* _Problem statement_: Go through the data and say how many lines include the string "watchEffect"; return only the figure.

* _Data for this exercise_:
··········

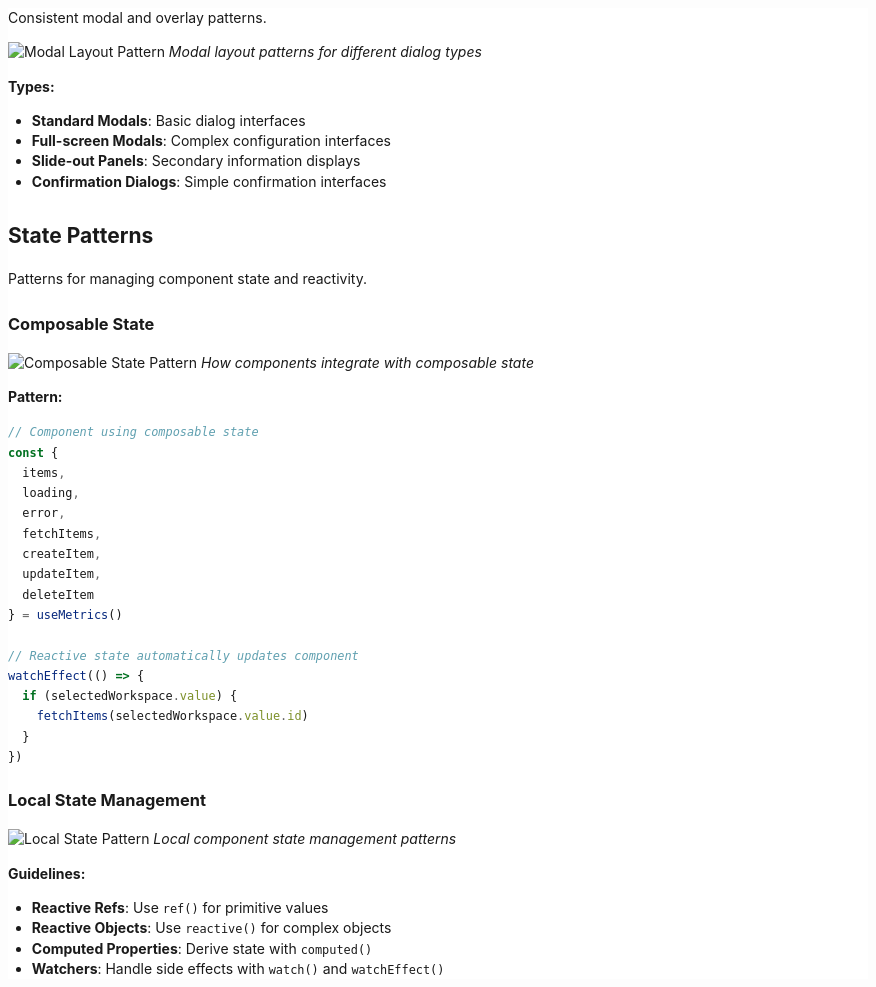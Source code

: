 Consistent modal and overlay patterns.

![Modal Layout Pattern](placeholder://studio-modal-layout-pattern.png)
*Modal layout patterns for different dialog types*

**Types:**
- **Standard Modals**: Basic dialog interfaces
- **Full-screen Modals**: Complex configuration interfaces
- **Slide-out Panels**: Secondary information displays
- **Confirmation Dialogs**: Simple confirmation interfaces

## State Patterns

Patterns for managing component state and reactivity.

### Composable State

![Composable State Pattern](placeholder://studio-composable-state-pattern.png)
*How components integrate with composable state*

**Pattern:**
```typescript
// Component using composable state
const { 
  items, 
  loading, 
  error, 
  fetchItems, 
  createItem, 
  updateItem, 
  deleteItem 
} = useMetrics()

// Reactive state automatically updates component
watchEffect(() => {
  if (selectedWorkspace.value) {
    fetchItems(selectedWorkspace.value.id)
  }
})
```

### Local State Management

![Local State Pattern](placeholder://studio-local-state-pattern.png)
*Local component state management patterns*

**Guidelines:**
- **Reactive Refs**: Use `ref()` for primitive values
- **Reactive Objects**: Use `reactive()` for complex objects
- **Computed Properties**: Derive state with `computed()`
- **Watchers**: Handle side effects with `watch()` and `watchEffect()`
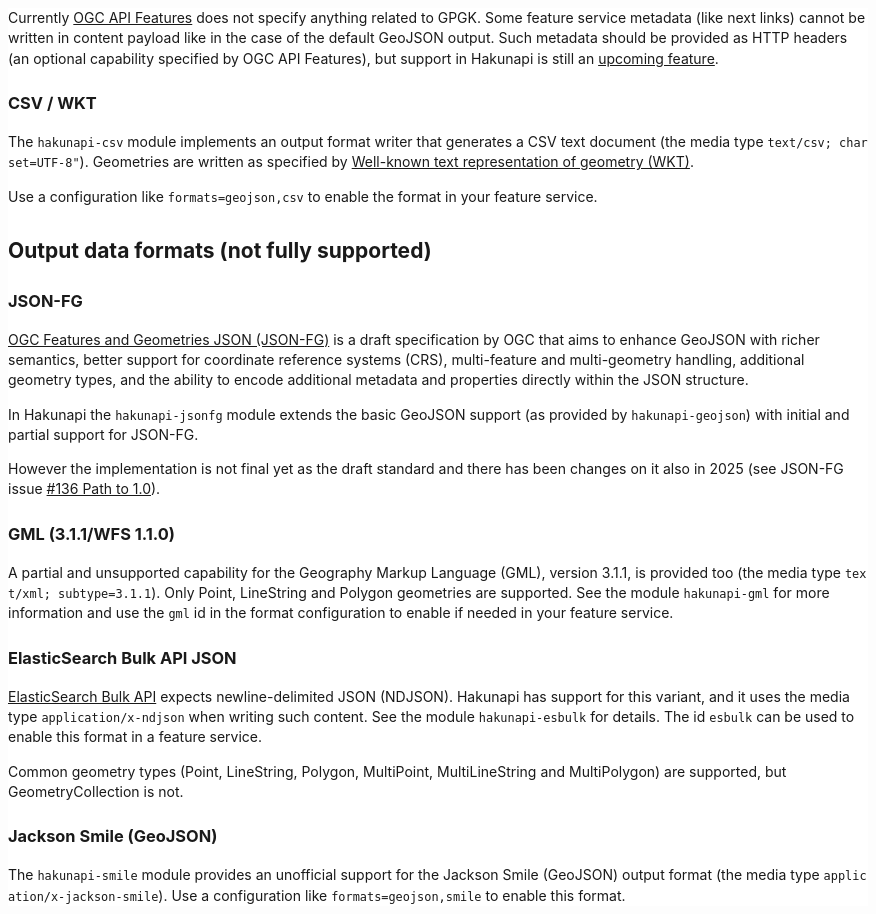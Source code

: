 Currently [OGC API Features](https://ogcapi.ogc.org/features/) does not specify anything related to GPGK. Some feature service metadata (like next links) cannot be written in content payload like in the case of the default GeoJSON output. Such metadata should be provided as HTTP headers (an optional capability specified by OGC API Features), but support in Hakunapi is still an [upcoming feature](https://github.com/nlsfi/hakunapi/issues/91).

### CSV / WKT

The `hakunapi-csv` module implements an output format writer that generates a CSV text document (the media type `text/csv; charset=UTF-8"`). Geometries are written as specified by [Well-known text representation of geometry (WKT)](https://en.wikipedia.org/wiki/Well-known_text_representation_of_geometry).

Use a configuration like `formats=geojson,csv` to enable the format in your feature service.

## Output data formats (not fully supported)

### JSON-FG

[OGC Features and Geometries JSON (JSON-FG)](https://github.com/opengeospatial/ogc-feat-geo-json) is a draft specification by OGC that aims to enhance GeoJSON with richer semantics, better support for coordinate reference systems (CRS), multi-feature and multi-geometry handling, additional geometry types, and the ability to encode additional metadata and properties directly within the JSON structure.

In Hakunapi the `hakunapi-jsonfg` module extends the basic GeoJSON support (as provided by `hakunapi-geojson`) with initial and partial support for JSON-FG.

However the implementation is not final yet as the draft standard and there has been changes on it also in 2025 (see JSON-FG issue [#136 Path to 1.0](https://github.com/opengeospatial/ogc-feat-geo-json/issues/136)).


### GML (3.1.1/WFS 1.1.0)​

A partial and unsupported capability for the Geography Markup Language (GML), version 3.1.1, is provided too (the media type `text/xml; subtype=3.1.1`). Only Point, LineString and Polygon geometries are supported. See the module `hakunapi-gml` for more information and use the `gml` id in the format configuration to enable if needed in your feature service.

### ElasticSearch Bulk API JSON

[ElasticSearch Bulk API](https://www.elastic.co/docs/api/doc/elasticsearch/operation/operation-bulk) expects newline-delimited JSON (NDJSON). Hakunapi has support for this variant, and it uses the media type `application/x-ndjson` when writing such content. See the module `hakunapi-esbulk` for details. The id `esbulk` can be used to enable this format in a feature service.

Common geometry types (Point, LineString, Polygon, MultiPoint, MultiLineString and MultiPolygon) are supported, but GeometryCollection is not.

### Jackson Smile (GeoJSON)

The `hakunapi-smile` module provides an unofficial support for the Jackson Smile (GeoJSON) output format (the media type `application/x-jackson-smile`). Use a configuration like `formats=geojson,smile` to enable this format.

··········

* _Worked solution_: 2